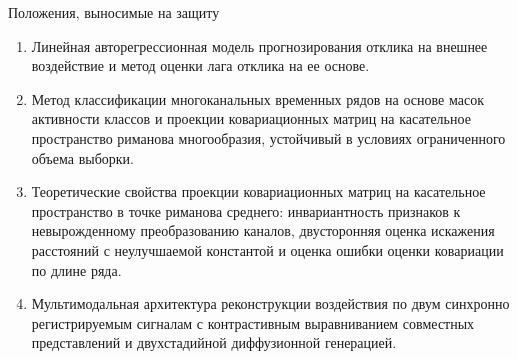 \documentclass[10pt,aspectratio=43]{beamer}
\begin{document}
\begin{frame}{Положения, выносимые на защиту}
\begin{enumerate}
\justifying
    \item Линейная авторегрессионная модель прогнозирования отклика на внешнее воздействие и метод оценки лага отклика на ее основе.
    \item Метод классификации многоканальных временных рядов на основе масок активности классов и проекции ковариационных матриц на касательное пространство риманова многообразия, устойчивый в условиях ограниченного объема выборки.
    \item Теоретические свойства проекции ковариационных матриц на касательное пространство в точке риманова среднего: инвариантность признаков к невырожденному преобразованию каналов, двусторонняя оценка искажения расстояний с неулучшаемой константой и оценка ошибки оценки ковариации по длине ряда.
    \item Мультимодальная архитектура реконструкции воздействия по двум синхронно регистрируемым сигналам с контрастивным выравниванием совместных представлений и двухстадийной диффузионной генерацией.
\end{enumerate}
\end{frame}
\end{document}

-=-=-

Leave the images out and transcribe the remaining data above word for word.

 \documentclass[10pt,aspectratio=43]{beamer}
\begin{document}
\begin{frame}{Положения, выносимые на защиту}
\begin{enumerate}
\justifying
    \item Линейная авторегрессионная модель прогнозирования отклика на внешнее воздействие и метод оценки лага отклика на ее основе.
    \item Метод классификации многоканальных временных рядов на основе масок активности классов и проекции ковариационных матриц на касательное пространство риманова многообразия, устойчивый в условиях ограниченного объема выборки.
    \item Теоретические свойства проекции ковариационных матриц на касательное пространство в точке риманова среднего: инвариантность признаков к невырожденному преобразованию каналов, двусторонняя оценка искажения расстояний с неулучшаемой константой и оценка ошибки оценки ковариации по длине ряда.
    \item Мультимодальная архитектура реконструкции воздействия по двум синхронно регистрируемым сигналам с контрастивным выравниванием совместных представлений и двухстадийной диффузионной генерацией.
\end{enumerate}
\end{frame}
\end{document}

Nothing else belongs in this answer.